This is an NHS England report. NHS England is an independent body accountable to me through the mandate. The report being published tomorrow is a preliminary one setting out initial thinking. The final version will be published in the new year. Sir Bruce has said that he will outline initial proposals and recommendations for the future of urgent and emergency care services in England. These have been formed by an engagement exercise that took place between June and August this year. These proposals will be further consulted upon through a number of channels, including commissioning guidance and demonstrator sites. Spring 2014 will see another progress report.

Decisions on changing services are taken at a local level by commissioners and providers in consultation with all interested parties. That is exactly as it should be, as only then can the system be responsive to local needs. It is vital to ensure that both urgent and emergency care and the wider healthcare system remain sustainable and readily understandable for patients.

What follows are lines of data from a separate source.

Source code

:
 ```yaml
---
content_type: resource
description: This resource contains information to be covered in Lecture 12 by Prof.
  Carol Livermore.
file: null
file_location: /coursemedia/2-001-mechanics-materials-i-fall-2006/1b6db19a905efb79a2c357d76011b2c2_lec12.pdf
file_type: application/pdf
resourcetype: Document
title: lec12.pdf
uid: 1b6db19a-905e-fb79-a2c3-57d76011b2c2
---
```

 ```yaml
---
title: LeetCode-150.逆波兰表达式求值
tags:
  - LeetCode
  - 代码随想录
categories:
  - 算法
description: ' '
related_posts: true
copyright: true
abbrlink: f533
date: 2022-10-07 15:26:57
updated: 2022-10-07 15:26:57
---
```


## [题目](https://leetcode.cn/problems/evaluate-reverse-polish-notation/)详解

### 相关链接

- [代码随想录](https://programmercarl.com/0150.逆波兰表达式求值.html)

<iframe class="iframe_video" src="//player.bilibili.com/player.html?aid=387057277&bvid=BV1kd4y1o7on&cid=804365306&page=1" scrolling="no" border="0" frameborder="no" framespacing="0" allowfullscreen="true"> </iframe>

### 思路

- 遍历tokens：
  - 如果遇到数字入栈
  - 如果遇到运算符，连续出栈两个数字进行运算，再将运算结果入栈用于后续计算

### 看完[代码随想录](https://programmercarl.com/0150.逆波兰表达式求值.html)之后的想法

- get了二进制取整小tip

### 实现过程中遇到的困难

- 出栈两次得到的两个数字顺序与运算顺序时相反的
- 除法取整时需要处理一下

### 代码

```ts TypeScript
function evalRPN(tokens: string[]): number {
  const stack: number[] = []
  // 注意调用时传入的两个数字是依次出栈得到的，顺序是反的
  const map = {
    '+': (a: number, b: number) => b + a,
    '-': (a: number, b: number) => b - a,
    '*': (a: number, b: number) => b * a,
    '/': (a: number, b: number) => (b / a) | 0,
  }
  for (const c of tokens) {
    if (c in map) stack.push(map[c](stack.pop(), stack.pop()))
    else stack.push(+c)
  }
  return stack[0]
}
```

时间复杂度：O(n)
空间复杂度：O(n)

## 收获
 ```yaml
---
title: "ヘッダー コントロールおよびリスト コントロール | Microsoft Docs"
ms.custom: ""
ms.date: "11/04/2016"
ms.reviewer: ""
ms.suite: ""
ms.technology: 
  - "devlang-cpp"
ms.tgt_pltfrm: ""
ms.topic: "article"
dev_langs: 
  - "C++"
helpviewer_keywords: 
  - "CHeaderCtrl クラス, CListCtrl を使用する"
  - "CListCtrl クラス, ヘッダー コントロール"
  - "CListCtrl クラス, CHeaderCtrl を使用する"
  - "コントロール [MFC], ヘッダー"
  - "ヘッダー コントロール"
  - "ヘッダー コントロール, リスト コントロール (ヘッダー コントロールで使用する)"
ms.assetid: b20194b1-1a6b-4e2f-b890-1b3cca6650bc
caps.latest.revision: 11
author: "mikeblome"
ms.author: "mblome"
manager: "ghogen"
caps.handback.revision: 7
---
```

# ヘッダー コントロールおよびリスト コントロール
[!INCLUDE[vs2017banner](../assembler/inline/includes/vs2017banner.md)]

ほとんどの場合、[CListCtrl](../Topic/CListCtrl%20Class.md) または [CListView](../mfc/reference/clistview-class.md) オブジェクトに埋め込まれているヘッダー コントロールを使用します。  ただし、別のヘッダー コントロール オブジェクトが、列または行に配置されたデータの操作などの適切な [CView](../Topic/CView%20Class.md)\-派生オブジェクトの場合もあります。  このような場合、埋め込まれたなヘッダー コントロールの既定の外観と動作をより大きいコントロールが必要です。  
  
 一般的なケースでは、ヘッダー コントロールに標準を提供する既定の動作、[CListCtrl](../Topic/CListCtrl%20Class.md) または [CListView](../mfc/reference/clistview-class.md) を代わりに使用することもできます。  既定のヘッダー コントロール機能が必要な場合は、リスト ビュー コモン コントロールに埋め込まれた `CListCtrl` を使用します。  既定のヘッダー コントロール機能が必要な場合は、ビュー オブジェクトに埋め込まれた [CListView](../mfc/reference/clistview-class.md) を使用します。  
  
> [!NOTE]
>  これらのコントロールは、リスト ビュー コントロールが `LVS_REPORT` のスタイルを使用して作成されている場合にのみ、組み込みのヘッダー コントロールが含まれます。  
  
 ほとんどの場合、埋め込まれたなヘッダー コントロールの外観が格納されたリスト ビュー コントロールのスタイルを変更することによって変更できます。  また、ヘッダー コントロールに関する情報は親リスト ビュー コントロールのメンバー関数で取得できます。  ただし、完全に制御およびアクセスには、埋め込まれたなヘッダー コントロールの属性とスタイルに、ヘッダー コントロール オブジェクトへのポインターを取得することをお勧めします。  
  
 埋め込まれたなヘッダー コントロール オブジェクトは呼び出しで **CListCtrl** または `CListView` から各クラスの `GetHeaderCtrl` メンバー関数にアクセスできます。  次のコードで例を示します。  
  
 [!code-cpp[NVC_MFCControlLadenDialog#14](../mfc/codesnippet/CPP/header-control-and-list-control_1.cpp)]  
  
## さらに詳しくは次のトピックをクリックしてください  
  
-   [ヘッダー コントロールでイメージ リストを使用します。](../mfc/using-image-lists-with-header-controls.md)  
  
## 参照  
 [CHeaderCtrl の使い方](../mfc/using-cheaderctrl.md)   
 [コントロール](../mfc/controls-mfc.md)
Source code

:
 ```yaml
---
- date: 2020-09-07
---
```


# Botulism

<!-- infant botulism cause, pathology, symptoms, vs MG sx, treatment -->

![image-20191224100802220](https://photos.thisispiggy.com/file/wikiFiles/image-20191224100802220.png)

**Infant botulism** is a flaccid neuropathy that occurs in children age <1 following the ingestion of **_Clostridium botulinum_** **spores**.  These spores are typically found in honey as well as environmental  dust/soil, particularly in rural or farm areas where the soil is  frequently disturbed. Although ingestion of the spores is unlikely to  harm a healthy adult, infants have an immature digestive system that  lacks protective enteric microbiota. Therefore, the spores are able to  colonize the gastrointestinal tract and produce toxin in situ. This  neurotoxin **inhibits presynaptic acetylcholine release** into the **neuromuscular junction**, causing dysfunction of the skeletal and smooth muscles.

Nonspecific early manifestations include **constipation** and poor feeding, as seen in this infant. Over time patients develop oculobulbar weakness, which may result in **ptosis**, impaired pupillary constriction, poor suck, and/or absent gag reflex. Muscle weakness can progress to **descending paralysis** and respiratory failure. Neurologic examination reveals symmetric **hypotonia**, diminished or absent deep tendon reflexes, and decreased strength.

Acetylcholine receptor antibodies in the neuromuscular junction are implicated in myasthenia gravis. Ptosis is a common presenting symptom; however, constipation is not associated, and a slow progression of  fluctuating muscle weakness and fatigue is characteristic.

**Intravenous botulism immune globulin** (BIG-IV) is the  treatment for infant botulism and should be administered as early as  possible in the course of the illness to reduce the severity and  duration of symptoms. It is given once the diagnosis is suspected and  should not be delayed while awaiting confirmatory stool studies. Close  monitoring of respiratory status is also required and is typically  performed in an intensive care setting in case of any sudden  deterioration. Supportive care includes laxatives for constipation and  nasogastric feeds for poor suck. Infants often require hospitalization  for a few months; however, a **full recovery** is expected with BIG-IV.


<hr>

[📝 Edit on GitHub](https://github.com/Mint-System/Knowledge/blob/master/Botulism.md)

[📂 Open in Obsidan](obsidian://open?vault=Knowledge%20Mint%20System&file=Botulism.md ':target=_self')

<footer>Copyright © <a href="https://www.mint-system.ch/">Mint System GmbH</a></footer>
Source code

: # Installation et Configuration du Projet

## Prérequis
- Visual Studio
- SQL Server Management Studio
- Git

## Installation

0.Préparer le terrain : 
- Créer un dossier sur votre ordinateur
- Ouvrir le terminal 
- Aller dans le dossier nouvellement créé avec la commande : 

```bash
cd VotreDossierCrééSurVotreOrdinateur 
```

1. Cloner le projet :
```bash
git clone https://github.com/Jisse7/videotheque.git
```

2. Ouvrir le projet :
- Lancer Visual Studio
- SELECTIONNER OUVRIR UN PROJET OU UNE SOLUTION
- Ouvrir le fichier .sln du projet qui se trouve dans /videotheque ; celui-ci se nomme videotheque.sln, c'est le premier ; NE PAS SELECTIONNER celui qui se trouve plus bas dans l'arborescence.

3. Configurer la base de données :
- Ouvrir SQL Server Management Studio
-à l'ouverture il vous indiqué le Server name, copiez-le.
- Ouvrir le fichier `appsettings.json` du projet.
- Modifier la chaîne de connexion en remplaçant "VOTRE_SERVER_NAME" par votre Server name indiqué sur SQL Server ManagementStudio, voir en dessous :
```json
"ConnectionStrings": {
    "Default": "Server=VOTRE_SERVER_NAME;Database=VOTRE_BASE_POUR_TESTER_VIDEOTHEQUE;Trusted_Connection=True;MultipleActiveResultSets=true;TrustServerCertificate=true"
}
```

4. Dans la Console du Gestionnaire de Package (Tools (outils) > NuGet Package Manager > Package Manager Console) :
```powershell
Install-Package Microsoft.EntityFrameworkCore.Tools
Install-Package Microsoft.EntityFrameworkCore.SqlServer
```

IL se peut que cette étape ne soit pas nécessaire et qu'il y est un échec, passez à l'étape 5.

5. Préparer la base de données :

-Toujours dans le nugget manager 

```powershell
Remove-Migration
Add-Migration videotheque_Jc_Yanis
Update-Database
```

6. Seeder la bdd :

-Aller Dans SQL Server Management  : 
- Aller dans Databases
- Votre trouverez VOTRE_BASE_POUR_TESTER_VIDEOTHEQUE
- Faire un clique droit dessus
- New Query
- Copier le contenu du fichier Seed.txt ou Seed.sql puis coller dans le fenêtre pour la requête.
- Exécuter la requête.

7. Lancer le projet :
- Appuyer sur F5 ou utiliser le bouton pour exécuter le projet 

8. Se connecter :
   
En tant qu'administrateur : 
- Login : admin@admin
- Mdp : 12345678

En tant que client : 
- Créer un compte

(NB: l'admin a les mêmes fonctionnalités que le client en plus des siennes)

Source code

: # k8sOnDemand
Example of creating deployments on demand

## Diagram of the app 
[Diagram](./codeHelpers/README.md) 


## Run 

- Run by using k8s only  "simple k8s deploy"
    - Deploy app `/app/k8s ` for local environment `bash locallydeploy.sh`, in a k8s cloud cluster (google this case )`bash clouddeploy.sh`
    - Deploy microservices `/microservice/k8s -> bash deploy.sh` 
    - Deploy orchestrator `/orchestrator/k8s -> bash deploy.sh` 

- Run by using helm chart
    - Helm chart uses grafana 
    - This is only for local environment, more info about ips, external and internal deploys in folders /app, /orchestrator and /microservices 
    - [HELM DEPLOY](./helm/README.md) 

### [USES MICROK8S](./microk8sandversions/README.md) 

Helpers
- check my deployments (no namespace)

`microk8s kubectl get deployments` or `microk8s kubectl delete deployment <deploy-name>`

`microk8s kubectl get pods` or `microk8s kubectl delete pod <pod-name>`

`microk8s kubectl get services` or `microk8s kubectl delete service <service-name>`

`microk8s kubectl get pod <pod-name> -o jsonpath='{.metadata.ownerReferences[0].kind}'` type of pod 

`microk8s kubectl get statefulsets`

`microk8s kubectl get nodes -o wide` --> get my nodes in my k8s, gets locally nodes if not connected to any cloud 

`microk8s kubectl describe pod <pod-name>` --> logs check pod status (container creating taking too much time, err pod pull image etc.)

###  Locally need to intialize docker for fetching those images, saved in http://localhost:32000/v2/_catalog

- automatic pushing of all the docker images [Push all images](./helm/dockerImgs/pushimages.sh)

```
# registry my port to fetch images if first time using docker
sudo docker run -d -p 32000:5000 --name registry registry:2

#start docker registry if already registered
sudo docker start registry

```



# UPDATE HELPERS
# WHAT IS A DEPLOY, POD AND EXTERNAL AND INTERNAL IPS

A&E performance levels largely have been maintained thanks to the expertise and dedication of NHS staff. A&E departments see 95% of patients within four hours and this figure has not dropped below the 95% target since the end of April. However, urgent and emergency care is falling behind the public’s needs and expectations. The number of people going to A&E departments has risen historically, not least because of an ageing population; 1 million more people are coming through the doors than in 2010. Winter inevitably further challenges the system, which is why we are supporting the A&Es that are under most pressure with £250 million. Planning has started earlier than ever before this year, and the NHS has been extremely focused on preparing for additional pressure.

We will look at Sir Bruce’s report extremely carefully. Reform of the urgent and emergency care system may take years to complete but that does not mean that it is not achievable. We are exceptionally fortunate in this country to have in the NHS one of the world’s great institutions. NHS staff are working tirelessly to ensure that the care that people need will continue to be available for them wherever and whenever they need it”.

My Lords, that concludes the Statement.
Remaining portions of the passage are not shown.